Node L maps its own location claim to a certain cell. Suppose node a (xα, yα) is the first one that receives the location claim of node L. Node a is the first to authenticate the identity of the packet; if the authentication fails, then the packet is discarded. If the authentication succeeds, then the time to live (TTL) in the location claim is set to n m . Node a stores the location claim of node L to act as a witness node; in addition, node a forwards the location claim to its neighbors within a one-hop distance, which then act as auxiliary witness nodes in the same way. In other words, the verification surface is centered in the witness node on or nearest to the xα-axis or the yα-axis and includes the neighbor nodes within a one-hop distance. Next, all of the nodes in the verification surface compare the location claim of node L with other stored location claims. If nodes appear that claim the same ID but have different geographic location, then the occurrence of a node replication attack would be determined; the witness node reports the ID of the clone nodes directly to the base station and the base station broadcasts a bulletin of the invalid ID within the network. Otherwise, node a propagates the location claim along both the horizontal xα-axis and the vertical yα-axis using a geographic routing protocol [28] and the TTL is decreased by 1. The neighbors nearest to the xα-axis or the yα-axis are selected to forward the packet until replicas are detected or the packet is discarded when the TTL equals to zero.

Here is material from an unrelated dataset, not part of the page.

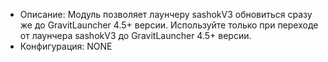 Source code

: + Описание: Модуль позволяет лаунчеру sashokV3 обновиться сразу же до GravitLauncher 4.5+ версии. Используйте только при переходе от лаунчера sashokV3 до GravitLauncher 4.5+ версии.
+ Конфигурация: NONE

During the verification process, all the witness nodes are either on the same xα-axis or the same yα-axis within the cell. Thus, when the two conflicting location claim packets propagate along both the horizontal xα-axis and the vertical y α -axis in the same cell respectively, they must meet in the intersection of the verification surfaces and be detected with 100% probability. An example is shown in Figure 2. To reduce the memory cost, the complete information of the location claim is only stored in the witness nodes, not in the auxiliary witness nodes, because the auxiliary witness nodes no longer need to forward the location claim. A compressed location claim, including IDL and lL but not SIGSKL(H(IDL||l L )), will be stored in the auxiliary witness nodes.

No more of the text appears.